In the preseason opener against the Jets, Titans cornerbacks accounted for nine tackles at the end of run plays. Six of those runs were for 4 yards or less, where corners closed something down as opposed to where a run broke through to the secondary.

 “We’re part of the run defense,” said Logan Ryan, the veteran corner the Titans signed from New England to help revamp their secondary. “If you’ve got a helmet on, you’re expected to tackle. A lot of offenses, they scheme it up not to block the corner. And they trust their running back to make the corner miss and we trust our corners to make that tackle.”

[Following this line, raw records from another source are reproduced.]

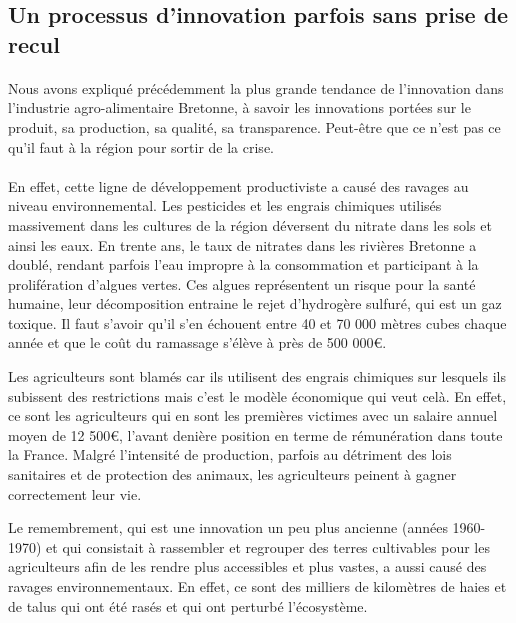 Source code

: \documentclass[a4paper,12pt]{report}
\begin{document}
		\subsection{Un processus d'innovation parfois sans prise de recul}
			
			\paragraph{}Nous avons expliqué précédemment la plus grande tendance de l’innovation dans l’industrie agro-alimentaire Bretonne, à savoir les innovations portées sur le produit, sa production, sa qualité, sa transparence. Peut-être que ce n’est pas ce qu’il faut à la région pour sortir de la crise.
			
			\paragraph{}En effet, cette ligne de développement productiviste a causé des ravages au niveau environnemental. Les pesticides et les engrais chimiques utilisés massivement dans les cultures de la région déversent du nitrate dans les sols et ainsi les eaux. En trente ans, le taux de nitrates dans les rivières Bretonne a doublé, rendant parfois l’eau impropre à la consommation et participant à la prolifération d’algues vertes\cite{NitratesAlguesVertesBretagne}. Ces algues représentent un risque pour la santé humaine, leur décomposition entraine le rejet d’hydrogère sulfuré, qui est un gaz toxique. Il faut s’avoir qu’il s’en échouent entre 40 et 70 000 mètres cubes chaque année et que le coût du ramassage s’élève à près de 500 000€.
			
			Les agriculteurs sont blamés car ils utilisent des engrais chimiques sur lesquels ils subissent des restrictions mais c’est le modèle économique qui veut celà. En effet, ce sont les agriculteurs qui en sont les premières victimes avec un salaire annuel moyen de 12 500\euro, l’avant denière position en terme de rémunération dans toute la France\cite{AlguesVertesNouvellePreuveRavagesProductivismeAgricole}. Malgré l’intensité de production, parfois au détriment des lois sanitaires et de protection des animaux, les agriculteurs peinent à gagner correctement leur vie.
			
			
			Le remembrement, qui est une innovation un peu plus ancienne (années 1960-1970) et qui consistait à rassembler et regrouper des terres cultivables pour les agriculteurs afin de les rendre plus accessibles et plus vastes, a aussi causé des ravages environnementaux. En effet, ce sont des milliers de kilomètres de haies et de talus qui ont été rasés et qui ont perturbé l’écosystème.
			
\end{document}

The Titans DBs regularly participate in tackling drills.

Monday night at one point during individual position periods, Townsend had each guy take a turn starting on his knees in front of a coach holding a blocking bag. The tackler had to explode upwards, wrap the bag and twist it to the ground.

“One thing I’ve always taught is, the more you can bring the arms the better,” Townsend said. “We want to keep those shoulders intact, keep that neck close to the thigh, wrap and squeeze. One thing you see a lot of young guys do is just throwing their shoulder and not bringing their arms. You might miss him, but if you can just grab something, you’ll get an opportunity to bring him down.”

Hall of Famer Deion Sanders didn’t have a reputation as a great tackler.

The best cornerback of the Titans era, Samari Rolle, was a slight player who excelled in coverage but generally preferred to get in the way, slow things down and allow help to arrive when he was in run support.

But the current Titans don’t buy the idea there was time when corners didn’t have to be physical tacklers, and they’ve got little interest in avoiding that element of the game.

“With the amount of concepts they’ve got in the pass game nowadays, the plays and spread offense and different gadgets, you’ve got to be able to tackle after they catch it too,” Ryan said. “I believe, Deion when he competed, he tackled. I watched him over lunch Monday versus Jerry Rice and those guys go at it. And he was tackling his butt off.

“I think it’s just part of everyone’s game. To be an elite corner, you’ve got to be a well-rounded corner. To play at this level you’ve got to be able to tackle someone.”

Titans coach Mike Mularkey suggests his team asks its corners to do more in run support than other teams.

But both Ryan and veteran nickelback Brice McCain said they don't believe that's really the case.

McCain said every corner everywhere is expected to tackle, but his team’s got more physical guys who are able to do it better in any situation.

“We have more physical corners who are going to stick their head in it anything and make any tackle,” McCain said. “It was a big emphasis of the offseason: Be the best tackling secondary in the league. We really focused on that. We’re still doing it right now.”